Chabaan (the potential cock chopper) has had dealings with Gillion, a former mayor of the Overberg district municipality. His sour grapes are in no small part perhaps due to the fact that Gillion refused to reinstate acting municipal manager, GW Hermanus, a member of Chabaan’s National People’s Party, who faced over 40 charges of fraud and sexual harassment in 2010.

In that instance the NPP had formed an alliance with the ANC to secure victory over the Democratic Alliance and Independent Democrats in the region. Gillion refused to bow to pressure from a committee established by the ANC to force her to reinstate Hermanus.

After his election at the weekend, Fransman said it was time that the party reconnected with the the voters of the province. He reiterated the party’s need to attract working class voters and said that it hoped to register at least 100,000 voters in the lead up to elections. The party failed to register over one million potential voters for the 2014 elections and voter turnout dropped significantly in traditionally African areas.
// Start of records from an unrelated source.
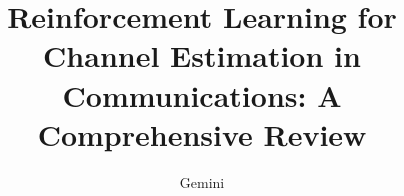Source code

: \documentclass[journal,twocolumn]{IEEEtran}
\begin{document}
%
\title{Reinforcement Learning for Channel Estimation in Communications: A Comprehensive Review}
%
%
\author{Gemini%
}

%
%



%
\end{document}
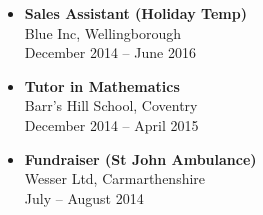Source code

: \medskip


\begin{itemize}
	\item \textbf{Sales Assistant (Holiday Temp)} \\
	Blue Inc, Wellingborough \\
	December 2014 -- June 2016
	\item \textbf{Tutor in Mathematics} \\
	Barr's Hill School, Coventry \\
	December 2014 -- April 2015
	\item \textbf{Fundraiser (St John Ambulance)} \\
	Wesser Ltd, Carmarthenshire \\
	July -- August 2014
\end{itemize}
There has been some criticism that both Fransman and Jacobs are ‘coloured’ and that this might alienate an ‘African’ constituency but Jacobs is a charismatic and conciliatory leader who has the potential to appeal to a wide spectrum of voters. He brings a much needed gravitas and maturity that has been lacking in the party provincially.
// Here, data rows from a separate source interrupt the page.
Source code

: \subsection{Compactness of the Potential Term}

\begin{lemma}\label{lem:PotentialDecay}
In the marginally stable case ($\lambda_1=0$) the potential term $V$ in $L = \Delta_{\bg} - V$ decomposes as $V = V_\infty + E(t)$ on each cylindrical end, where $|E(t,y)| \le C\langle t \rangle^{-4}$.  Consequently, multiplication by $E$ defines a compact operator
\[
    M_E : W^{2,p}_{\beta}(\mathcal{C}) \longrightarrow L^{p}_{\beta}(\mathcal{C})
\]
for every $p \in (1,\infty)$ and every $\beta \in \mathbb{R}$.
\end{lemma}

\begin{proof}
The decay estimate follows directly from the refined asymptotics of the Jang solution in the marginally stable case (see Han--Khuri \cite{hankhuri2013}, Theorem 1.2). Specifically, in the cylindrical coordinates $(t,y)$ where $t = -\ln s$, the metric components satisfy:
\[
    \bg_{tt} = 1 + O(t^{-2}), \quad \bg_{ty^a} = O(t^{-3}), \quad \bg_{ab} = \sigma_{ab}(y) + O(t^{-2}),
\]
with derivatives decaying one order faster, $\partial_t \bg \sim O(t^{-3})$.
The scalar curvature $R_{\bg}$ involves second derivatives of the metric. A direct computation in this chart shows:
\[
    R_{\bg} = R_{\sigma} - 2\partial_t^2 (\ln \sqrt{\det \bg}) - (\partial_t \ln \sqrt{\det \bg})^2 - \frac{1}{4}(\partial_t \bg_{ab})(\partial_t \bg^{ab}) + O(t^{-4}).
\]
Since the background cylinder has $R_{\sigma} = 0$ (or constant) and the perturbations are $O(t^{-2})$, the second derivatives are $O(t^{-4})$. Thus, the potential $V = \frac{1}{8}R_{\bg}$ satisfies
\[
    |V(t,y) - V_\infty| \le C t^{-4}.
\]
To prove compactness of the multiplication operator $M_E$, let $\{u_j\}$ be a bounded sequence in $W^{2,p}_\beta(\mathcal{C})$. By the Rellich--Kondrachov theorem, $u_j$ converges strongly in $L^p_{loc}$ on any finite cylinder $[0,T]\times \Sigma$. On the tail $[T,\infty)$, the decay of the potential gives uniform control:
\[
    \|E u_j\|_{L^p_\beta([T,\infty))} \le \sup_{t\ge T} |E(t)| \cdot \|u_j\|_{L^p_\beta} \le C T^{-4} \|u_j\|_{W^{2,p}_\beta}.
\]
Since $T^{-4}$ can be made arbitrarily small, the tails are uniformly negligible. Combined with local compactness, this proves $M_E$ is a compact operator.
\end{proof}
The party, Fransman said this week, would be focussing on the Cape Metro and hoped to wrestle the province and the municipality back from the DA. For the past decade support for the ANC in the region has steadily declined and it has not been able to convince voters of the Western Cape to vote for it since 2009 when it lost the province to the DA. The ANC lost the City of Cape Town to the DA in 2006.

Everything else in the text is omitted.